Os pesquisadores acompanharam esses pacientes para ver se houve óbito ou sangramento sério dentro de 30 dias da admissão no hospital. Um total de 3.627 (84,4%) receberam anticoagulação profilática dentro de 24 horas da admissão. No fim do período analisado, houve 622 mortes (14,5%), sendo que, no grupo que recebeu o anticoagulante o percentual foi de 14,3%, e no que não tomou o medicamento, de 18,7%. Trata-se de uma redução do risco relativo de até 34% e do absoluto de 4,4%.

Uso hospitalar

O benefício pareceu ser maior entre os pacientes não admitidos na unidade de terapia intensiva (UTI) nas primeiras 24 horas que deram entrada no hospital. O recebimento de anticoagulação profilática não foi associado a um risco aumentado de sangramento grave.

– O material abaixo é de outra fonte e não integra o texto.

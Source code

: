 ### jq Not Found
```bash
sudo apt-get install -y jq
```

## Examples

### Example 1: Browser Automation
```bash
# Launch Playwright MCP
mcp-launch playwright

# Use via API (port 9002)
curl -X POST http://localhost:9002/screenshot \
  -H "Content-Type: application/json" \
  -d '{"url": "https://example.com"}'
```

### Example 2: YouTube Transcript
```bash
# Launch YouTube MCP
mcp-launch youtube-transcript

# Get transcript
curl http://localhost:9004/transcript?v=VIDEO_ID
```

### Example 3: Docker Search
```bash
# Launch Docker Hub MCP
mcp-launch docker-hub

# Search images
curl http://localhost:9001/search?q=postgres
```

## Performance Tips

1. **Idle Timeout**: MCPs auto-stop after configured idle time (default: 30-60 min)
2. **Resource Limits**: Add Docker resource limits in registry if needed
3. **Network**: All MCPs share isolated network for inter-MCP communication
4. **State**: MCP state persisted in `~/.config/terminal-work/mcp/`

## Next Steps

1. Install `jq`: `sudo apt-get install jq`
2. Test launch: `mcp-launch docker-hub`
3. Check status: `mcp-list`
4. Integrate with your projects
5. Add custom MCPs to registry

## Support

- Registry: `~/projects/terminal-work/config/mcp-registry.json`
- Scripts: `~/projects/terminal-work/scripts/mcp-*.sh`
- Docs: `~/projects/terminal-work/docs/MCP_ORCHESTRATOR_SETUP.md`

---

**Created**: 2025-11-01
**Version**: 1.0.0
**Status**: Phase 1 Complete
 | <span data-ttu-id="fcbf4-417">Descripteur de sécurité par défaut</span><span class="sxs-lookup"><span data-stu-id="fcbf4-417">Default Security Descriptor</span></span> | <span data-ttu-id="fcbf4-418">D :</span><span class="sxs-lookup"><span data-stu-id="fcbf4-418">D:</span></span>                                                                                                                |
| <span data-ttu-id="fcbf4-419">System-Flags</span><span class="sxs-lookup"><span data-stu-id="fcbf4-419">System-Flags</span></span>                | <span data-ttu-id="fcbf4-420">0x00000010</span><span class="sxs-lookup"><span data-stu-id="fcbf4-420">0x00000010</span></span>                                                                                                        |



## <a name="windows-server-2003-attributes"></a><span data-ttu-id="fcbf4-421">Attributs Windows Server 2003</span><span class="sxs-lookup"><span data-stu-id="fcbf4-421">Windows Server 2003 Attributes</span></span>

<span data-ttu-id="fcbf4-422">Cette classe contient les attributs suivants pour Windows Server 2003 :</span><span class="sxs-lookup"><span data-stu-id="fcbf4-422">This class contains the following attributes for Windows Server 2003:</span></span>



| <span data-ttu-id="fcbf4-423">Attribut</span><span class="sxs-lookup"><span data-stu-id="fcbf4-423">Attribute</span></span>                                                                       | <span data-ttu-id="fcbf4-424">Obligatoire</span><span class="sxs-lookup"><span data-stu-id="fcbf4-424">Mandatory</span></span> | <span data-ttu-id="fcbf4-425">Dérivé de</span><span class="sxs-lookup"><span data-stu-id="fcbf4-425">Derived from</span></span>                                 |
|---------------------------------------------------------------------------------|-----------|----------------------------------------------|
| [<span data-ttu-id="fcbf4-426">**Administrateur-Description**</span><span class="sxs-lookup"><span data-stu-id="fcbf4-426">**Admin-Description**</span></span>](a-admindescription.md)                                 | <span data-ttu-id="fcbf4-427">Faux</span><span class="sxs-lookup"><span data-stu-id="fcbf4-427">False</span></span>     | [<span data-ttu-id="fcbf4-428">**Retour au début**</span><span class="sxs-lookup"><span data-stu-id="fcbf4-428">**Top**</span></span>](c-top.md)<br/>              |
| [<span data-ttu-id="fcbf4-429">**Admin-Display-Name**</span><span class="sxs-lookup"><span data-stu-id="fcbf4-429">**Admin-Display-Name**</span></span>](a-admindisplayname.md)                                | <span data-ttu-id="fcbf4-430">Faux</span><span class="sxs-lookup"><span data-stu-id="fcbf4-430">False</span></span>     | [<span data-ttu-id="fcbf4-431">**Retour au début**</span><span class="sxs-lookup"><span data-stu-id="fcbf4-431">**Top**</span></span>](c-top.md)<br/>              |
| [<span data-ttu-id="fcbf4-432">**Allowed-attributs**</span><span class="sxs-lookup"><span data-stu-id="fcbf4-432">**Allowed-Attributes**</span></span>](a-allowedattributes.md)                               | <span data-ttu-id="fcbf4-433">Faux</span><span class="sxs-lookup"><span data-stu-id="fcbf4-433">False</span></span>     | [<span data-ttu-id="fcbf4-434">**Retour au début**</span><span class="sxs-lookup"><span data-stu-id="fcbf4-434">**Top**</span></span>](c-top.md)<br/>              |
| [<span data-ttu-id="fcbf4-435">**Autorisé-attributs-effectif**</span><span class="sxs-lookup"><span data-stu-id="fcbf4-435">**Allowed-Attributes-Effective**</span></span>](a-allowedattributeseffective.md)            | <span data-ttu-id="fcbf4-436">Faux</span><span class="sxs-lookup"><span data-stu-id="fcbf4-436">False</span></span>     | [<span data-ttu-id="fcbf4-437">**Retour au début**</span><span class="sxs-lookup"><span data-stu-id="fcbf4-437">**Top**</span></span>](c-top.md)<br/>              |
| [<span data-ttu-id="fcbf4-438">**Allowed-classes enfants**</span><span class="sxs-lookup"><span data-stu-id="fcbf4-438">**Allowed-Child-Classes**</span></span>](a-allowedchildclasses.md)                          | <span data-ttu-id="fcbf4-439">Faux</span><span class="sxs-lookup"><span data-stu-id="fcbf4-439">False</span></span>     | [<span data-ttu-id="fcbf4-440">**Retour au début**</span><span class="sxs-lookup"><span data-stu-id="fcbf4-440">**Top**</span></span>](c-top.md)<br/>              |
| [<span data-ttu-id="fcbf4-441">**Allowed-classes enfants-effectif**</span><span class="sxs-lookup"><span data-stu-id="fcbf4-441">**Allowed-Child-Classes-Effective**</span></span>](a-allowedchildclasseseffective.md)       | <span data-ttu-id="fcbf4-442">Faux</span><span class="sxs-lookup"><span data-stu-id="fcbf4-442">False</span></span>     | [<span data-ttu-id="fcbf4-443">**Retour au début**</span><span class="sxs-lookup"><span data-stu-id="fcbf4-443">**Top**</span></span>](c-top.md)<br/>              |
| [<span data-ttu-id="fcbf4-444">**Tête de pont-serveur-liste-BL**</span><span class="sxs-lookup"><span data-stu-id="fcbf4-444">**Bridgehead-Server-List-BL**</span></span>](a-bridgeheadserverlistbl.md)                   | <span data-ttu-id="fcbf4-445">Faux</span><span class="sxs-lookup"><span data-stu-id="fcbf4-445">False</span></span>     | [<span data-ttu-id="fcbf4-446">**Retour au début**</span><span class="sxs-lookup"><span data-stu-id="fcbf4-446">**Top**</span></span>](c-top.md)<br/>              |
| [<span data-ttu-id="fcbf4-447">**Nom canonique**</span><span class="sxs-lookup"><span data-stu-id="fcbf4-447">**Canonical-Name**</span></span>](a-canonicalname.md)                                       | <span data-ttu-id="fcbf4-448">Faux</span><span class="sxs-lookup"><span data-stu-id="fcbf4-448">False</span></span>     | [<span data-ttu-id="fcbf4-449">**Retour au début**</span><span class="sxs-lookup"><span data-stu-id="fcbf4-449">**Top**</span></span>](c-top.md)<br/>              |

Os pesquisadores reconhecem que, devido à natureza observacional do estudo, persiste um grau de incerteza que só pode ser resolvido por meio de ensaios randomizados. Até que mais evidências estejam disponíveis, eles concluem que as descobertas “fornecem fortes evidências para apoiar as diretrizes que recomendam o uso de anticoagulação profilática como tratamento inicial para pacientes com covid-19 na admissão hospitalar. É bom lembrar que os anticoagulantes usados nesses casos não são os vendidos em farmácia, e, sim, os de uso hospitalar exclusivo, muito mais potentes.